## Exercise requirements
The required lines are those that contain "Ring"; pull them out of the data and copy them.

· · · ·

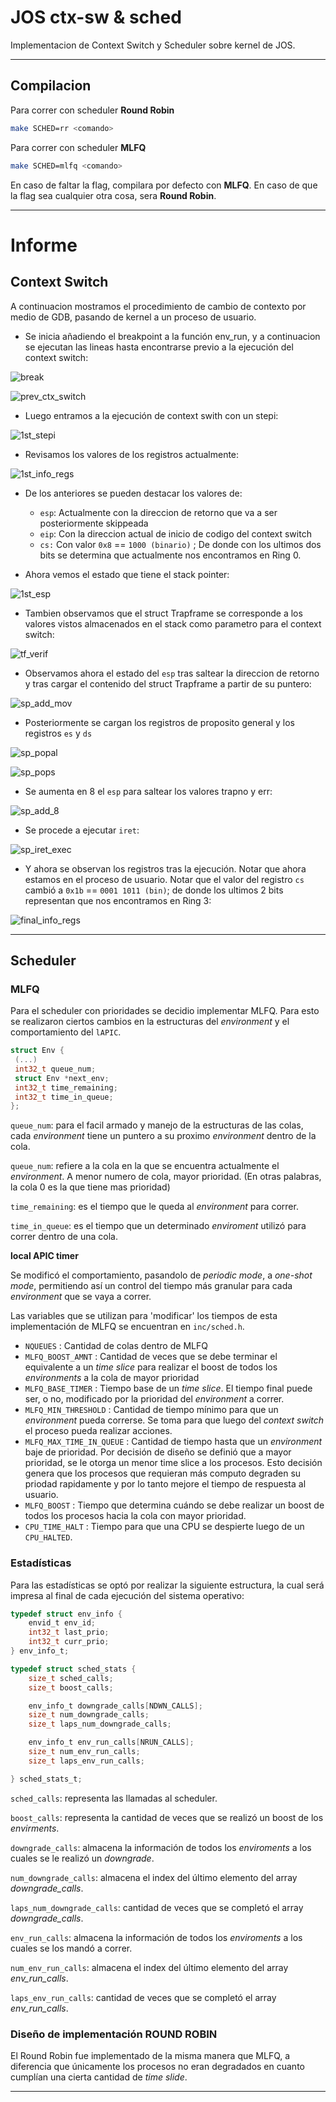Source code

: # JOS ctx-sw & sched

Implementacion de Context Switch y Scheduler sobre kernel de JOS.

---

## Compilacion

Para correr con scheduler __Round Robin__

```bash
make SCHED=rr <comando>
```

Para correr con scheduler __MLFQ__

```bash
make SCHED=mlfq <comando>
```

En caso de faltar la flag, compilara por defecto con __MLFQ__. En caso de que la flag sea cualquier otra cosa, sera __Round Robin__.

---

# Informe

## Context Switch

A continuacion mostramos el procedimiento de cambio de contexto por medio de GDB, pasando de kernel a un proceso de usuario.

- Se inicia añadiendo el breakpoint a la función env_run, y a continuacion se ejecutan las lineas hasta encontrarse previo a la ejecución del context switch:

![break](./imgs/01_init_gdb_break.png)

![prev_ctx_switch](./imgs/02_prev_to_step_into_ctx_switch.png)

- Luego entramos a la ejecución de context swith con un stepi:

![1st_stepi](./imgs/03_after_stepi_ctx_switch.png)

- Revisamos los valores de los registros actualmente:

![1st_info_regs](./imgs/04_info_registers_at_beggining_of_ctx_switch.png)

- De los anteriores se pueden destacar los valores de:
  - `esp`: Actualmente con la direccion de retorno que va a ser posteriormente skippeada
  - `eip`: Con la direccion actual de inicio de codigo del context switch
  - `cs:` Con valor `0x8` == `1000 (binario)` ; De donde con los ultimos dos bits se determina que actualmente nos encontramos en Ring 0.

- Ahora vemos el estado que tiene el stack pointer:

![1st_esp](./imgs/05_initial_sp_status.png)

- Tambien observamos que el struct Trapframe se corresponde a los valores vistos almacenados en el stack como parametro para el context switch:

![tf_verif](./imgs/06_struct_trapframe_verif.png)

- Observamos ahora el estado del `esp` tras saltear la direccion de retorno y tras cargar el contenido del struct Trapframe a partir de su puntero:

![sp_add_mov](./imgs/07_sp_after_add_and_mov.png)

- Posteriormente se cargan los registros de proposito general y los registros `es` y `ds`

![sp_popal](./imgs/08_sp_after_popal.png)

![sp_pops](./imgs/09_sp_after_next_two_pops.png)

- Se aumenta en 8 el `esp` para saltear los valores trapno y err:

![sp_add_8](./imgs/10_sp_after_add_8.png)

- Se procede a ejecutar `iret`:

![sp_iret_exec](./imgs/11_executed_iret.png)

- Y ahora se observan los registros tras la ejecución. Notar que ahora estamos en el proceso de usuario. Notar que el valor del registro `cs` cambió a `0x1b` == `0001 1011 (bin)`; de donde los ultimos 2 bits representan que nos encontramos en Ring 3:

![final_info_regs](./imgs/12_info_registers_after_iret.png)

---

## Scheduler

### MLFQ

Para el scheduler con prioridades se decidio implementar MLFQ. Para esto se realizaron ciertos cambios en la estructuras del _environment_ y el comportamiento del `lAPIC`.

```c
struct Env {
 (...)
 int32_t queue_num;
 struct Env *next_env;
 int32_t time_remaining;
 int32_t time_in_queue;
};
```

`queue_num`: para el facil armado y manejo de la estructuras de las colas, cada _environment_ tiene un puntero a su proximo _environment_ dentro de la cola.

`queue_num`: refiere a la cola en la que se encuentra actualmente el _environment_. A menor numero de cola, mayor prioridad. (En otras palabras, la cola 0 es la que tiene mas prioridad)

`time_remaining`: es el tiempo que le queda al _environment_ para correr.

`time_in_queue`: es el tiempo que un determinado _enviroment_ utilizó para correr dentro de una cola.

__local APIC timer__

Se modificó el comportamiento, pasandolo de _periodic mode_, a _one-shot mode_, permitiendo así un control del tiempo más granular para cada _environment_ que se vaya a correr.

Las variables que se utilizan para 'modificar' los tiempos de esta implementación de MLFQ se encuentran en `inc/sched.h`.

- `NQUEUES` : Cantidad de colas dentro de MLFQ
- `MLFQ_BOOST_AMNT` : Cantidad de veces que se debe terminar el equivalente a un _time slice_ para realizar el boost de todos los _environments_ a la cola de mayor prioridad
- `MLFQ_BASE_TIMER` : Tiempo base de un _time slice_. El tiempo final puede ser, o no, modificado por la prioridad del _environment_ a correr.
- `MLFQ_MIN_THRESHOLD` : Cantidad de tiempo mínimo para que un _environment_ pueda correrse. Se toma para que luego del _context switch_ el proceso pueda realizar acciones.
- `MLFQ_MAX_TIME_IN_QUEUE` : Cantidad de tiempo hasta que un _environment_ baje de prioridad. Por decisión de diseño se definió que a mayor prioridad, se le otorga un menor time slice a los procesos. Esto decisión genera que los procesos que requieran más computo degraden su priodad rapidamente y por lo tanto mejore el tiempo de respuesta al usuario. 
- `MLFQ_BOOST` : Tiempo que determina cuándo se debe realizar un boost de todos los procesos hacia la cola con mayor prioridad.
- `CPU_TIME_HALT` : Tiempo para que una CPU se despierte luego de un `CPU_HALTED`.

### Estadísticas

Para las estadísticas se optó por realizar la siguiente estructura, la cual será impresa al final de cada ejecución del sistema operativo:

```c
typedef struct env_info {
	envid_t env_id;
	int32_t last_prio;
	int32_t curr_prio;
} env_info_t;

typedef struct sched_stats {
	size_t sched_calls;
	size_t boost_calls;

	env_info_t downgrade_calls[NDWN_CALLS];
	size_t num_downgrade_calls;
	size_t laps_num_downgrade_calls;

	env_info_t env_run_calls[NRUN_CALLS];
	size_t num_env_run_calls;
	size_t laps_env_run_calls;

} sched_stats_t;
```
`sched_calls`: representa las llamadas al scheduler.

`boost_calls`: representa la cantidad de veces que se realizó un boost de los _envirments_.

`downgrade_calls`: almacena la información de todos los _enviroments_ a los cuales se le realizó un _downgrade_.

`num_downgrade_calls`: almacena el index del último elemento del array _downgrade_calls_.

`laps_num_downgrade_calls`: cantidad de veces que se completó el array _downgrade_calls_.

`env_run_calls`: almacena la información de todos los _enviroments_ a los cuales se los mandó a correr.

`num_env_run_calls`: almacena el index del último elemento del array _env_run_calls_.

`laps_env_run_calls`: cantidad de veces que se completó el array _env_run_calls_.

### Diseño de implementación ROUND ROBIN

El Round Robin fue implementado de la misma manera que MLFQ, a diferencia que únicamente los procesos no eran degradados en cuanto cumplían una cierta cantidad de _time slide_.

---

· · · ·

## Exercise answer
  - `cs:` Con valor `0x8` == `1000 (binario)` ; De donde con los ultimos dos bits se determina que actualmente nos encontramos en Ring 0.
- Y ahora se observan los registros tras la ejecución. Notar que ahora estamos en el proceso de usuario. Notar que el valor del registro `cs` cambió a `0x1b` == `0001 1011 (bin)`; de donde los ultimos 2 bits representan que nos encontramos en Ring 3:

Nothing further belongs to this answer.